Researchers: Woman Who Showed No Symptoms of Coronavirus Proves That Prevention Will Be ‘Challenging’

Researchers: Woman Who Showed No Symptoms of Coronavirus Proves That Prevention Will Be ‘Challenging’
Medical staff members treat a patient infected by the COVID-19 coronavirus at the Wuhan Red Cross Hospital in Wuhan, Hubei province, China, on Feb. 16, 2020. STR/AFP via Getty Images
Katabella Roberts
Updated:
A new study by Chinese researchers published in the Journal of the American Medical Association has provided fresh evidence that the coronavirus disease, dubbed COVID-19, can be spread asymptomatically, suggesting that preventing the virus may prove to be a challenge.

The study, published on Feb. 21, confirmed that a 20-year-old woman from the central Chinese city of Wuhan, where the disease first broke out, traveled 400 miles north to Anyang City in January, where she infected five members of her family.

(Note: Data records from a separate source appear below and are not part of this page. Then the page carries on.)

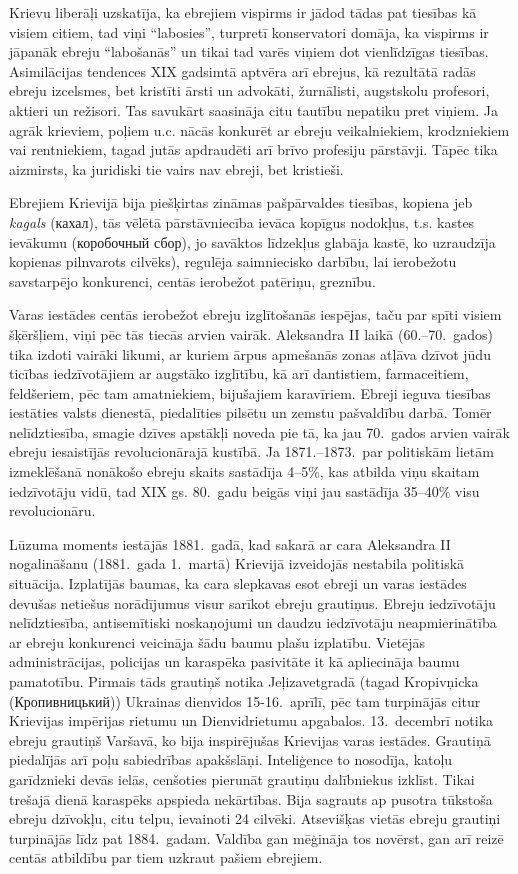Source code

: \documentclass[twoside,a5paper,12pt,fleqn,openany]{extbook}
\newcommand{\rutxti}[1]{\textrussian{#1}}
\newcommand{\uktxti}[1]{\textukrainian{#1}}
\begin{document}
Krievu liberāļi uzskatīja, ka ebrejiem vispirms ir jādod tādas pat tiesības kā visiem citiem, tad viņi ``labosies'', turpretī konservatori domāja, ka vispirms ir jāpanāk ebreju ``labošanās'' un tikai tad varēs viņiem dot vienlīdzīgas tiesības. Asimilācijas tendences XIX gadsimtā aptvēra arī ebrejus, kā rezultātā radās ebreju izcelsmes, bet kristīti ārsti un advokāti, žurnālisti, augstskolu profesori, aktieri un režisori. Tas savukārt saasināja citu tautību nepatiku pret viņiem. Ja agrāk krieviem, poļiem u.c. nācās konkurēt ar ebreju veikalniekiem, krodzniekiem vai rentniekiem, tagad jutās apdraudēti arī brīvo profesiju pārstāvji. Tāpēc tika aizmirsts, ka juridiski tie vairs nav ebreji, bet kristieši.

Ebrejiem Krievijā bija piešķirtas zināmas pašpārvaldes tiesības, kopiena jeb \emph{kagals} (\rutxti{кахал}), tās vēlētā pārstāvniecība ievāca kopīgus nodokļus, t.s. kastes ievākumu (\rutxti{коробочный сбор}), jo savāktos līdzekļus glabāja kastē, ko uzraudzīja kopienas pilnvarots cilvēks), regulēja saimniecisko darbību, lai ierobežotu savstarpējo konkurenci, centās ierobežot patēriņu, greznību.

Varas iestādes centās ierobežot ebreju izglītošanās iespējas, taču par spīti visiem šķēršļiem, viņi pēc tās tiecās arvien vairāk. Aleksandra II laikā (60.--70.~gados) tika izdoti vairāki likumi, ar kuriem ārpus apmešanās zonas atļāva dzīvot jūdu ticības iedzīvotājiem ar augstāko izglītību, kā arī dantistiem, farmaceitiem, feldšeriem, pēc tam amatniekiem, bijušajiem karavīriem. Ebreji ieguva tiesības iestāties valsts dienestā, piedalīties pilsētu un zemstu pašvaldību darbā. Tomēr nelīdztiesība, smagie dzīves apstākļi noveda pie tā, ka jau 70.~gados arvien vairāk ebreju iesaistījās revolucionārajā kustībā. Ja 1871.--1873.~par politiskām lietām izmeklēšanā nonākošo ebreju skaits sastādīja 4--5\%, kas atbilda viņu skaitam iedzīvotāju vidū, tad XIX gs. 80.~gadu beigās viņi jau sastādīja 35--40\% visu revolucionāru.

Lūzuma moments iestājās 1881.~gadā, kad sakarā ar cara Aleksandra II nogalināšanu (1881.~gada 1.~martā) Krievijā izveidojās nestabila politiskā situācija. Izplatījās baumas, ka cara slepkavas esot ebreji un varas iestādes devušas netiešus norādījumus visur sarīkot ebreju grautiņus. Ebreju iedzīvotāju nelīdztiesība, antisemītiski noskaņojumi un daudzu iedzīvotāju neapmierinātība ar ebreju konkurenci veicināja šādu baumu plašu izplatību. Vietējās administrācijas, policijas un karaspēka pasivitāte it kā apliecināja baumu pamatotību. Pirmais tāds grautiņš notika Jeļizavetgradā (tagad Kropivņicka (\uktxti{Кропивницький})) Ukrainas dienvidos 15-16.~aprīlī, pēc tam turpinājās citur Krievijas impērijas rietumu un Dienvidrietumu apgabalos. 13.~decembrī notika ebreju grautiņš Varšavā, ko bija inspirējušas Krievijas varas iestādes. Grautiņā piedalījās arī poļu sabiedrības apakšslāņi. Inteliģence to nosodīja, katoļu garīdznieki devās ielās, cenšoties pierunāt grautiņu dalībniekus izklīst. Tikai trešajā dienā karaspēks apspieda nekārtības. Bija sagrauts ap pusotra tūkstoša ebreju dzīvokļu, citu telpu, ievainoti 24 cilvēki. Atsevišķas vietās ebreju grautiņi turpinājās līdz pat 1884.~gadam. Valdība gan mēģināja tos novērst, gan arī reizē centās atbildību par tiem uzkraut pašiem ebrejiem.
\end{document}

A scan of her chest by doctors showed no significant abnormalities, and her first coronavirus diagnostic result was negative. However, her second test came back positive, despite her displaying no symptoms whatsoever.

Meanwhile, five of the woman’s family members developed “moderate” COVID-19, and two developed severe pneumonia, according to Dr. Meiyun Wang of the People’s Hospital of Zhengzhou University and colleagues who conducted the study.

Researchers noted that a previous study published in the Lancet medical journal in January reported an asymptomatic 10-year-old boy but said that “abnormalities on chest CT [scan]” at least hinted that he might have the virus.

The boy and five family members traveled to Wuhan from Shenzhen City in southern China, between Dec 29, 2019 and Jan 4, 2020.

While his parents and grandparents fell ill and were treated after they returned to their hometown, the 10-year-old displayed no symptoms and was only diagnosed with the virus after a CAT scan of his lungs revealed he had radiological ground-glass lung opacities, a term used to describe an area of increased attenuation in the lung.

“If the findings in this report of presumed transmission by an asymptomatic carrier are replicated, the prevention of COVID-19 infection would prove challenging,” the researchers wrote, adding that the “mechanism by which asymptomatic carriers could acquire and transmit the coronavirus that causes COVID-19 requires further study.”

Earlier this month, Dr. Robert Redfield, director of the U.S. Centers for Disease Control and Prevention, told CNN that the number of asymptomatic transmission cases of the novel coronavirus has been increasing.

“What we don’t know though is how much of the asymptomatic cases are driving transmission. What I’ve learned in the last two weeks is that the spectrum of this illness is much broader than was originally presented. There’s much more asymptomatic illness,” Redfield said.

“A number of the confirmed cases that we confirmed actually just presented with a little sore throat,” he added.

Over two thousand people have died from the virus, mostly in China, with over 60,00 infected. But experts and eyewitness accounts have indicated that the true number of cases and deaths in China is far greater than officially reported.